I'm working on a new REST-ful API who's primary/only consumer will be a smart/non-web-browser client. I have a collection resource that is maintained/updated by background processes, not by the client itself. The only content type needed for the first iteration is JSON. The URIs are something like:

  • /items/ - Resource representing the collection of items.
  • /items/123 - Resource representing the individual item with ID 123.

Although the client will not be creating new items, or updating the collection to add/remove items, it will be updating some of the values in the individual items. My plan is to use HTTP PATCH to update item resources, using my own JSON patch format.
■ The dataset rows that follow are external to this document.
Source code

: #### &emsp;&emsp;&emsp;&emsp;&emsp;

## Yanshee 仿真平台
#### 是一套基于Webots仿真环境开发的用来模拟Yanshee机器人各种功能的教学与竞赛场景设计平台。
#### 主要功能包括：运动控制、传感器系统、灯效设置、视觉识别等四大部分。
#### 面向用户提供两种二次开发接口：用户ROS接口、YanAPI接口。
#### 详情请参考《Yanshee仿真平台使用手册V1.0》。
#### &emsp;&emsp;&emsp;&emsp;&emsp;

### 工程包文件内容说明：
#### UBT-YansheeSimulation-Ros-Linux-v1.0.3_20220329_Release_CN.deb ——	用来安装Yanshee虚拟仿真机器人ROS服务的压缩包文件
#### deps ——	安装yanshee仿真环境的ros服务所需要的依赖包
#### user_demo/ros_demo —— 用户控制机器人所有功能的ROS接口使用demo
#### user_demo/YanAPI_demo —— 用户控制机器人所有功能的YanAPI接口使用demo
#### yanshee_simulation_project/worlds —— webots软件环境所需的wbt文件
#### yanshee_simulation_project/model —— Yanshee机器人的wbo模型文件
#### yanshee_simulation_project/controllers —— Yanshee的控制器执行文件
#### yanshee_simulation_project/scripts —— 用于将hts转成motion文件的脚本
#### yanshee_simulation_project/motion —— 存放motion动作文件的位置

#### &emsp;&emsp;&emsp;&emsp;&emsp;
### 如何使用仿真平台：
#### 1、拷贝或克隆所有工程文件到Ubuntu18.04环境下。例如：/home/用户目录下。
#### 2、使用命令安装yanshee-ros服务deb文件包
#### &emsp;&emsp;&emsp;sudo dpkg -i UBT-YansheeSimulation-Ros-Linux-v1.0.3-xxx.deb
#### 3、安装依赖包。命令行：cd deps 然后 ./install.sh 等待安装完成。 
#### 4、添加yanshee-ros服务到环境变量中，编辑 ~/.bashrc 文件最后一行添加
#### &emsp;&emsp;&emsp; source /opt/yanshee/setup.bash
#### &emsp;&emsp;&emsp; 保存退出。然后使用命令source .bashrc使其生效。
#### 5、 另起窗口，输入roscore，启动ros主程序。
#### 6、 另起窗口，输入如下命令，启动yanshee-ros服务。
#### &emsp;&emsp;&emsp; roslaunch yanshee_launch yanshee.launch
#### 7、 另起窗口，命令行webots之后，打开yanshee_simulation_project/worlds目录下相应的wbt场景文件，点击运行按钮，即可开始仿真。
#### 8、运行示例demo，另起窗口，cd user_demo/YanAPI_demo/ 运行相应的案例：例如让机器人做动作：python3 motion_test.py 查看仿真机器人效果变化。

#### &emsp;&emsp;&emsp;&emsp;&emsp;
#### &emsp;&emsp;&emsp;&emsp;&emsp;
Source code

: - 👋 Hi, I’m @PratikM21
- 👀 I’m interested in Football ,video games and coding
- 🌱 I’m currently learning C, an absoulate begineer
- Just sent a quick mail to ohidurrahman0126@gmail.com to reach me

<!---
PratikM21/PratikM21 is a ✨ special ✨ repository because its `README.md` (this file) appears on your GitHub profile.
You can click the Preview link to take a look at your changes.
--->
There will be many concurrent clients reading the items, and concurrent updates to different items, with occasional concurrent updates to the same item, and although a certain degree of "eventual consistency" is allowed, I would like to design this in as "cache friendly" a way as possible. Reading the RFC for PATCH, I see that on a successful response to PATCH, the cache of the Request-URI should be updated with the response, if there is one. The question comes down to:

Do I:

A) include the full representation of the individual items in the /items/ collection resource JSON representation, and send the PATCH to the /items/ URI and include the item to update in the patch format?

PROS:

  • This allows the client to not have to do N number of requests just to display the listing of resources
  • lets any cache of items be invalidated when a client updates an item.

CONS:

  • This isn't as "clean" to me, as I'm not really updating the collection, but an individual item.
  • This invalidates the cache of the whole collection, instead of the cache of the single item that changed.

OR

B) In the JSON representaiton of the resource collection, only include links to the items included, and have the client request the individual items after discovering which ones are in the collection. HTTP PATCH would be sent to the individual item URI (e.g. /items/123)

PROS:

  • Caching of the collection and item resources independently. PATCH of an individual item can properly invalidate the cache of just that item.
  • API is clearer, since you issue an HTTP PATCH on the specific item you want to update.

CONS:

  • Does not allow for batch updates to items. This is not currently a requirement at all, and I don't foresee it in the future, but only hindsight is 20-20.
  • Requires the client to issue N+1 requests to display the full list of items.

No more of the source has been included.